[Start of Attachment]

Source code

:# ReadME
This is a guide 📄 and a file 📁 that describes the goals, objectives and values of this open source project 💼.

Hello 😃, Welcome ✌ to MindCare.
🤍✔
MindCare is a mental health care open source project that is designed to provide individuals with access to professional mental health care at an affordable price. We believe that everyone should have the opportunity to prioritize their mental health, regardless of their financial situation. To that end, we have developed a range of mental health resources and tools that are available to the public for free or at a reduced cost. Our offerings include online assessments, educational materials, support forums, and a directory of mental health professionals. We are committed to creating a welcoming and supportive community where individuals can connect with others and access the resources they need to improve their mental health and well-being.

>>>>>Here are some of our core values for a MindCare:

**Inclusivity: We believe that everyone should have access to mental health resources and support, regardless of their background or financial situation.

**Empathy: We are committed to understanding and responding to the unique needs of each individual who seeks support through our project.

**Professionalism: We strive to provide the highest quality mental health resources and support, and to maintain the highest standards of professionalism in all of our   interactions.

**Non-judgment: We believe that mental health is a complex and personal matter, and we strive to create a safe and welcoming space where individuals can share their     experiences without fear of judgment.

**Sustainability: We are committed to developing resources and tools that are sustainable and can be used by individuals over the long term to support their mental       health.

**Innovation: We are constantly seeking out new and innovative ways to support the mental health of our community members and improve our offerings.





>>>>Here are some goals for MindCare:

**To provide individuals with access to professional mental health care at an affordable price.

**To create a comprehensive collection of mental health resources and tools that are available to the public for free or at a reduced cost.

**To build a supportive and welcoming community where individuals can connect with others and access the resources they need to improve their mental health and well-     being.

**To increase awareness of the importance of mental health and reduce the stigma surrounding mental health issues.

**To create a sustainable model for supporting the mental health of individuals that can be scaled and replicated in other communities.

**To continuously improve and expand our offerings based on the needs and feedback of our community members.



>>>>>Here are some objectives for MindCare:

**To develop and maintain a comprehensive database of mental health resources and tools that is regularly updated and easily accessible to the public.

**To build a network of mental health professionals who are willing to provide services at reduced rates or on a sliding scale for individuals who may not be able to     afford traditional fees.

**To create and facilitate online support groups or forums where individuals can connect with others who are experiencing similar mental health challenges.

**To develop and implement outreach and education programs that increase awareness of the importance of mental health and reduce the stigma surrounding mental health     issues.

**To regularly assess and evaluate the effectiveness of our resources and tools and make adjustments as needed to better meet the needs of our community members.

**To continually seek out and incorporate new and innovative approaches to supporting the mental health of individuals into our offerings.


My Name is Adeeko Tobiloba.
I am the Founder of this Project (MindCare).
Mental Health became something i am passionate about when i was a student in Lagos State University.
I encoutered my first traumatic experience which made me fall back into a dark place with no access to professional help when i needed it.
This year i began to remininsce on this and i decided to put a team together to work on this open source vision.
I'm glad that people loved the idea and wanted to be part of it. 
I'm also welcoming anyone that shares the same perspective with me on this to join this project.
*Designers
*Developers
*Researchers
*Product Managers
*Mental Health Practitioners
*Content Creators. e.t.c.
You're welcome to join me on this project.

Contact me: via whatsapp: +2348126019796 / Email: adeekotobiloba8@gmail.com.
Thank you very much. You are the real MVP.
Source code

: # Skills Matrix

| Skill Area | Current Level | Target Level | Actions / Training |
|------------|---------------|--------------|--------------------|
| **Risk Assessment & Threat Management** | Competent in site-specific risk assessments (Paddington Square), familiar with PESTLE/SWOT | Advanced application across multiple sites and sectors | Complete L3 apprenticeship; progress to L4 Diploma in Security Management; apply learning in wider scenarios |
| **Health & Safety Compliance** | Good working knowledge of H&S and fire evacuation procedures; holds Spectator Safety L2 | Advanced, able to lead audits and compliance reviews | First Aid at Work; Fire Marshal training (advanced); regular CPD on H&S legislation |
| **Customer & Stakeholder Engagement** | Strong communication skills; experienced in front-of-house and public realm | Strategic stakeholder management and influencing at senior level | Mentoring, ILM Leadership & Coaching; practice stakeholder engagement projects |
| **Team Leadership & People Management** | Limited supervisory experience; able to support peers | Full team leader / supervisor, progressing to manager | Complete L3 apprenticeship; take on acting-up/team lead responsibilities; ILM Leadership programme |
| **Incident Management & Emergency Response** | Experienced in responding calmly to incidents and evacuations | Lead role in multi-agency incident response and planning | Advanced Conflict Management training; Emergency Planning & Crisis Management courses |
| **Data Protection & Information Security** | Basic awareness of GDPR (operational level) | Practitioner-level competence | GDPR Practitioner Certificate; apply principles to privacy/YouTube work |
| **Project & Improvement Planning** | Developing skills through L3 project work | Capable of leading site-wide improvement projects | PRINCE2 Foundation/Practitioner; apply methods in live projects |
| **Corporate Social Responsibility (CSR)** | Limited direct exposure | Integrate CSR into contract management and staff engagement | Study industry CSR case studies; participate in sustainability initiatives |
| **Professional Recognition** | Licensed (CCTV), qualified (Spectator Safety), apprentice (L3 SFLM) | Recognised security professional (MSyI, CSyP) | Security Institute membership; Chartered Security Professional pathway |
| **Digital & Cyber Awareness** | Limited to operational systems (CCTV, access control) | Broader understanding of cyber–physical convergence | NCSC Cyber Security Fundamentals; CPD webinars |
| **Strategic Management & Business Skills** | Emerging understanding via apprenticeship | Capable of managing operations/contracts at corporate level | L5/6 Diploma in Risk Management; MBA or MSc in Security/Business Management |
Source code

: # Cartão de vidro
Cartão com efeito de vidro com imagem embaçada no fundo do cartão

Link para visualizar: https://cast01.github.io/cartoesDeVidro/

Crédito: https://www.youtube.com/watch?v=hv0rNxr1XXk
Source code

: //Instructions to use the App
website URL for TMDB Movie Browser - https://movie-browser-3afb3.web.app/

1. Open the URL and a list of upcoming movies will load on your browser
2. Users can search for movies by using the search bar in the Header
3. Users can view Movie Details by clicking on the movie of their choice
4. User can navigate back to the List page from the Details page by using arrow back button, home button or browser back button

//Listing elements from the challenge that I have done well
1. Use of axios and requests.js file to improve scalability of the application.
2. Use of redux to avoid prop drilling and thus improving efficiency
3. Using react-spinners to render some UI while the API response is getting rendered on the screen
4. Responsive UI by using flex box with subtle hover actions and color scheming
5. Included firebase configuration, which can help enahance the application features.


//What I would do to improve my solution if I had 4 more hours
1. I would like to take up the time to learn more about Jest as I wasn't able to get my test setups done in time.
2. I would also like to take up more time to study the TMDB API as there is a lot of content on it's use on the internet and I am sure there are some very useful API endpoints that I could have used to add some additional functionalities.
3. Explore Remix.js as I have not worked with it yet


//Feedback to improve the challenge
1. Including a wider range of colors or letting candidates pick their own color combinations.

[End of Attachment]

» EXERCISE DETAILS
From the entries above, show each line that includes the string "strive".

» TASK SOLUTION
**Professionalism: We strive to provide the highest quality mental health resources and support, and to maintain the highest standards of professionalism in all of our   interactions.
**Non-judgment: We believe that mental health is a complex and personal matter, and we strive to create a safe and welcoming space where individuals can share their     experiences without fear of judgment.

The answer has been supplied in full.